Annie Dillard
Pilgrim at Tinker Creek by Annie Dillard, which won the 1975 Pulitzer for non-fiction, is a veritable feast for the visual and auditory senses. Dillard’s exhilaration at the profusion, complexity, and diversity in nature is impressive.
Immersing herself in the flora and fauna of Tinker Creek, Dillard charts its seasonal changes. Her observations are intense. Her prose is dense, adding detail upon detail, so much so that it occasionally feels labored and bogged down in minutiae. Taking nothing for granted, Dillard questions, probes, and draws connections. When describing the beauty, bounty, wonder, and diversity of nature, her words tumble out in language that soars, echoing Gerard Manley Hopkins’ “Pied Beauty.” Her technique veers toward stream of consciousness as she makes associations and frequently launches into some wild and often perplexing mental leaps.

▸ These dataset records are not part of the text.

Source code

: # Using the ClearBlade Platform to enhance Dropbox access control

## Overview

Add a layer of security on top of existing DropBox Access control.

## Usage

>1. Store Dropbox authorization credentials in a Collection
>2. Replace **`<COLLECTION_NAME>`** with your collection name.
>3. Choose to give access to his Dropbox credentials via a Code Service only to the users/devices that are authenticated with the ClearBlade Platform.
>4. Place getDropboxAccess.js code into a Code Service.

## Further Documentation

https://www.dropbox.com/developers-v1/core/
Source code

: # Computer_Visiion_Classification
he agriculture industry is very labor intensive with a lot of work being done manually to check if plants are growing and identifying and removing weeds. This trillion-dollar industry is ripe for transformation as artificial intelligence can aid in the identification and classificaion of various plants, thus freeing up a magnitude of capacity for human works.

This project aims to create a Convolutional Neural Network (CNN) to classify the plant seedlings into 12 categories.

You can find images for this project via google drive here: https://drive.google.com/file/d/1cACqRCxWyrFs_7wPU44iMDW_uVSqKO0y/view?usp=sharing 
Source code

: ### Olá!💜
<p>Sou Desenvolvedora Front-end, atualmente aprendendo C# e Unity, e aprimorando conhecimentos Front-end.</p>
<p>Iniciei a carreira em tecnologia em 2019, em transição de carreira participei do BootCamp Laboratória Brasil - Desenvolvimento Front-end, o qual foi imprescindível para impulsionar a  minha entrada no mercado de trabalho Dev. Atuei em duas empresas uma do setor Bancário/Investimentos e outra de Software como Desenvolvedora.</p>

Threaded throughout her observations are anecdotes about nature; the words of philosophers and theologians; citations from sacred texts; and insights from botanists, zoologists, and entomologists. Her intense observations in nature trigger spiritual musings and meditations on life and creation. She communes with nature, but her proclivity to insert herself and her reactions into nearly every scene can be intrusive, blocking the view instead of letting nature sing for itself.
Despite its sometimes overly embellished language and its forays into self-absorbed meanderings, Dillard’s book is recommended for its observation of and exuberance at the diversity and beauty of the natural world. As Dillard shows us, natural wonders are at our fingertips if only we have the patience to pause, see, listen, touch, and smell.